Honda’s lineup is transparent: the buying public clearly knows exactly what each
vehicle is, for whom it is built and why Honda is building it.
Except for the new, wholly opaque,
Element. It’s the only Honda that makes customers ask: “What is it?” “Who’s it
for?” and “Why is Honda building this?” It’s the Honda that needs an
explanation.
For its part, Honda says that the
“Element accommodates a new generation of vehicle buyer who seeks room for bulky
items like big sports gear but doesn’t want a pickup truck or a large, expensive
SUV.” That’s a start.
What is
it?
For the most part, the Element is
the second SUV built atop Honda’s excellent Global Small Car (GSC) platform and
shares most of its structure, suspension and drivetrain components (including
its 160-horsepower, 2.4-liter, i-VTEC four and optional “Real Time” all-wheel
drive system) with and is about the same size as other vehicles constructed
around the GSC, including the Civic, the Acura RSX and its closest (at least
philosophically) platform-mate, the CR-V. In fact, the Ohio-built Element’s
101.4-inch wheelbase is 1.7 inches shorter than the Japan- and Britain-built
CR-V’s, and at 166.5 inches it’s just a touch more than a full foot shorter
overall than its brother small SUV. But at 71.5 inches wide and 74.0 inches
tall, it’s more than an inch wider and a full 5.3 inches taller than the CR-V.
And unlike the CR-V, the Element is anything but a conventional, straightforward
small SUV.
The most prominent detour from
convention is the doors. In lieu of four regular side doors as on the CR-V and
virtually every other SUV, the Element uses an arrangement similar to full-size
extended cab pickups. The front set of doors opens normally, while the aft- ward
doors are rear-hinged and open suicide-style only after the forwards.
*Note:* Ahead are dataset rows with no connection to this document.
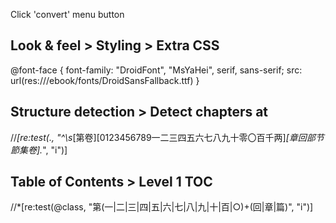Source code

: Click 'convert' menu button


## Look & feel > Styling > Extra CSS
@font-face {
  font-family: "DroidFont", "MsYaHei", serif, sans-serif;
  src: url(res:///ebook/fonts/DroidSansFallback.ttf)
}


## Structure detection > Detect chapters at
//*[re:test(., "^\s*[第卷][0123456789一二三四五六七八九十零〇百千两]*[章回部节節集卷].*", "i")]


## Table of Contents > Level 1 TOC
//*[re:test(@class, "第(一|二|三|四|五|六|七|八|九|十|百|○)+(回|章|篇)", "i")]


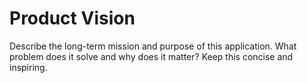 # Product Vision

Describe the long-term mission and purpose of this application. What problem does it solve and why does it matter? Keep this concise and inspiring.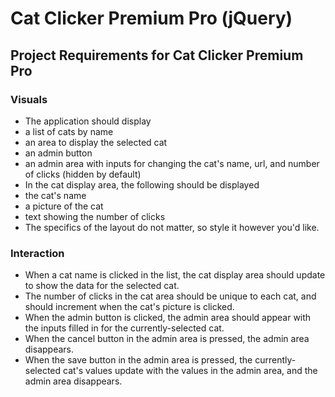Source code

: # Cat Clicker Premium Pro (jQuery)

## Project Requirements for Cat Clicker Premium Pro

### Visuals
- The application should display
- a list of cats by name
- an area to display the selected cat
- an admin button
- an admin area with inputs for changing the cat's name, url, and number of clicks (hidden by default)
- In the cat display area, the following should be displayed
- the cat's name
- a picture of the cat
- text showing the number of clicks
- The specifics of the layout do not matter, so style it however you'd like.
### Interaction
- When a cat name is clicked in the list, the cat display area should update to show the data for the selected cat.
- The number of clicks in the cat area should be unique to each cat, and should increment when the cat's picture is clicked.
- When the admin button is clicked, the admin area should appear with the inputs filled in for the currently-selected cat.
- When the cancel button in the admin area is pressed, the admin area disappears.
- When the save button in the admin area is pressed, the currently-selected cat's values update with the values in the admin area, and the admin area disappears.

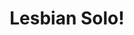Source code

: --- 
title: "Lesbian Solo!"
publishdate: "2019-6-29T16:48:46+02:00"
src: "https://365manga.net/manga/lesbian-solo"
image: "https://data.365manga.net/images/thumbnails/15896-lesbian-solo.jpg"
description: "Koharu is solo again, so her friends drag her out to get hammered and talk about their relationships. Source: Yuri Project"
---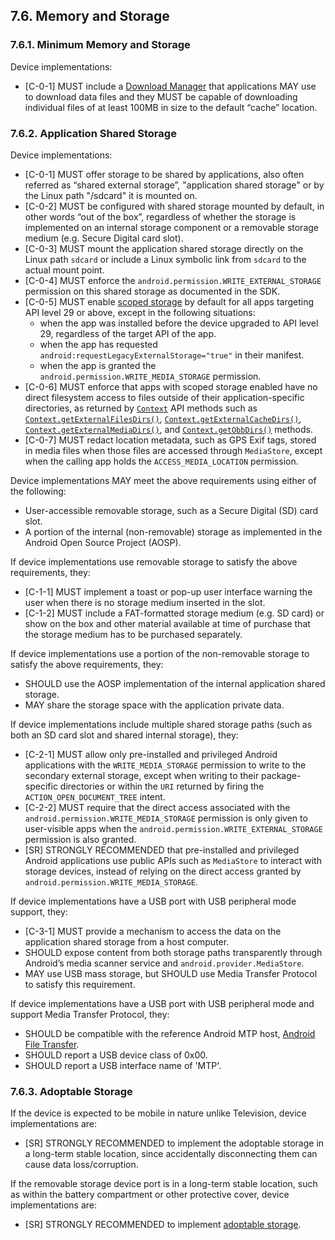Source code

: ## 7.6\. Memory and Storage

### 7.6.1\. Minimum Memory and Storage

Device implementations:

*   [C-0-1] MUST include a [Download Manager](
    http://developer.android.com/reference/android/app/DownloadManager.html)
    that applications MAY use to download data files and they MUST be capable of
    downloading individual files of at least 100MB in size to the default
    “cache” location.

### 7.6.2\. Application Shared Storage

Device implementations:

*   [C-0-1] MUST offer storage to be shared by applications, also often referred
    as “shared external storage”, "application shared storage" or by the Linux
    path "/sdcard" it is mounted on.
*   [C-0-2] MUST be configured with shared storage mounted by default, in other
    words “out of the box”, regardless of whether the storage is implemented on
    an internal storage component or a removable storage medium (e.g. Secure
    Digital card slot).
*   [C-0-3] MUST mount the application shared storage directly on the Linux path
    `sdcard` or include a Linux symbolic link from `sdcard` to the actual mount
    point.
*   [C-0-4] MUST enforce the `android.permission.WRITE_EXTERNAL_STORAGE`
    permission on this shared storage as documented in the SDK.
*   [C-0-5] MUST enable [scoped storage](
    https://developer.android.com/privacy/scoped-storage) by default for all
    apps targeting API level 29 or above, except in the following situations:
    *   when the app was installed before the device upgraded to API level 29,
        regardless of the target API of the app.
    *   when the app has requested `android:requestLegacyExternalStorage="true"`
        in their manifest.
    *   when the app is granted the `android.permission.WRITE_MEDIA_STORAGE`
        permission.
*   [C-0-6] MUST enforce that apps with scoped storage enabled have no direct
    filesystem access to files outside of their application-specific
    directories, as returned by [`Context`](
    https://developer.android.com/reference/android/content/Context.html) API
    methods such as [`Context.getExternalFilesDirs()`](
    https://developer.android.com/reference/android/content/Context.html#getExternalFilesDirs%28java.lang.String%29),
    [`Context.getExternalCacheDirs()`](
    https://developer.android.com/reference/android/content/Context.html#getExternalCacheDirs%28%29),
    [`Context.getExternalMediaDirs()`](
    https://developer.android.com/reference/android/content/Context.html#getExternalMediaDirs%28%29),
    and
    [`Context.getObbDirs()`](https://developer.android.com/reference/android/content/Context.html#getObbDirs%28%29) methods.
*   [C-0-7] MUST redact location metadata, such as GPS Exif tags, stored in
    media files when those files are accessed through `MediaStore`, except when
    the calling app holds the `ACCESS_MEDIA_LOCATION` permission.

Device implementations MAY meet the above requirements using either of the
following:

* User-accessible removable storage, such as a Secure Digital (SD) card slot.
* A portion of the internal (non-removable) storage as implemented in the
  Android Open Source Project (AOSP).

If device implementations use removable storage to satisfy the above
requirements, they:

*   [C-1-1] MUST implement a toast or pop-up user interface warning the user
    when there is no storage medium inserted in the slot.
*   [C-1-2] MUST include a FAT-formatted storage medium (e.g. SD card) or show
    on the box and other material available at time of purchase that the storage
    medium has to be purchased separately.

If device implementations use a portion of the non-removable storage to satisfy
the above requirements, they:

*   SHOULD use the AOSP implementation of the internal application shared
    storage.
*   MAY share the storage space with the application private data.

If device implementations include multiple shared storage paths (such
as both an SD card slot and shared internal storage), they:

*   [C-2-1] MUST allow only pre-installed and privileged Android
    applications with the `WRITE_MEDIA_STORAGE` permission to write to the
    secondary external storage, except when writing to their package-specific
    directories or within the `URI` returned by firing the
    `ACTION_OPEN_DOCUMENT_TREE` intent.
*   [C-2-2] MUST require that the direct access associated with the
    `android.permission.WRITE_MEDIA_STORAGE` permission is only given to
    user-visible apps when the `android.permission.WRITE_EXTERNAL_STORAGE`
    permission is also granted.
*   [SR] STRONGLY RECOMMENDED that pre-installed and privileged Android
    applications use public APIs such as `MediaStore` to interact with storage
    devices, instead of relying on the direct access granted by
    `android.permission.WRITE_MEDIA_STORAGE`.

If device implementations have a USB port with USB peripheral mode support,
they:

*   [C-3-1] MUST provide a mechanism to access the data on the application
    shared storage from a host computer.
*   SHOULD expose content from both storage paths transparently through
    Android’s media scanner service and `android.provider.MediaStore`.
*   MAY use USB mass storage, but SHOULD use Media Transfer Protocol to satisfy
    this requirement.

If device implementations have a USB port with USB peripheral mode and support
Media Transfer Protocol, they:

*   SHOULD be compatible with the reference Android MTP host,
[Android File Transfer](http://www.android.com/filetransfer).
*   SHOULD report a USB device class of 0x00.
*   SHOULD report a USB interface name of 'MTP'.

### 7.6.3\. Adoptable Storage

If the device is expected to be mobile in nature unlike Television,
device implementations are:

*   [SR] STRONGLY RECOMMENDED to implement the adoptable storage in
a long-term stable location, since accidentally disconnecting them can
cause data loss/corruption.

If the removable storage device port is in a long-term stable location,
such as within the battery compartment or other protective cover,
device implementations are:

*   [SR] STRONGLY RECOMMENDED to implement
[adoptable storage](http://source.android.com/devices/storage/adoptable.html).
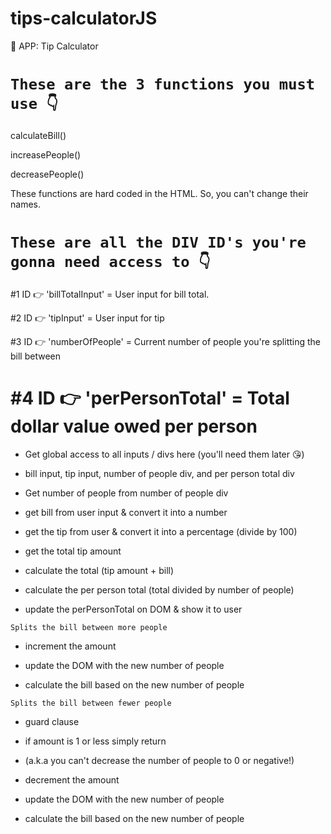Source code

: # tips-calculatorJS

🌟 APP: Tip Calculator

``These are the 3 functions you must use 👇``
========================================
calculateBill()

increasePeople()

decreasePeople()

These functions are hard coded in the HTML. So, you can't change their names.

``These are all the DIV ID's you're gonna need access to 👇``
========================================================
#1 ID 👉 'billTotalInput' = User input for bill total.

#2 ID 👉 'tipInput' = User input for tip

#3 ID 👉 'numberOfPeople' = Current number of people you're splitting the bill between

#4 ID 👉 'perPersonTotal' = Total dollar value owed per person
========================================================
- Get global access to all inputs / divs here (you'll need them later 😘)
- bill input, tip input, number of people div, and per person total div

- Get number of people from number of people div

- get bill from user input & convert it into a number

- get the tip from user & convert it into a percentage (divide by 100)

- get the total tip amount

- calculate the total (tip amount + bill)

- calculate the per person total (total divided by number of people)

- update the perPersonTotal on DOM & show it to user

`Splits the bill between more people`
- increment the amount

- update the DOM with the new number of people

- calculate the bill based on the new number of people

`Splits the bill between fewer people`
- guard clause

- if amount is 1 or less simply return

- (a.k.a you can't decrease the number of people to 0 or negative!)

- decrement the amount

- update the DOM with the new number of people

- calculate the bill based on the new number of people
What the
Element gains from this arrangement is the elimination of the B-pillar and that
means when all the doors are swung open, that there’s one huge hole available
through which practically anything short of Spruance-class destroyer can sail.
There’s a lot of structure in those rear doors to ensure safety so the windows
in them only tilt open for ventilation rather than roll down, but for owners who
use the rear seat area more often as a flotsam receptacle than a place to put
actual humans there’s some logic to the Element’s doors.
Also unique is the Element’s
exterior appearance, which is styled in the currently chic (in Japan at least)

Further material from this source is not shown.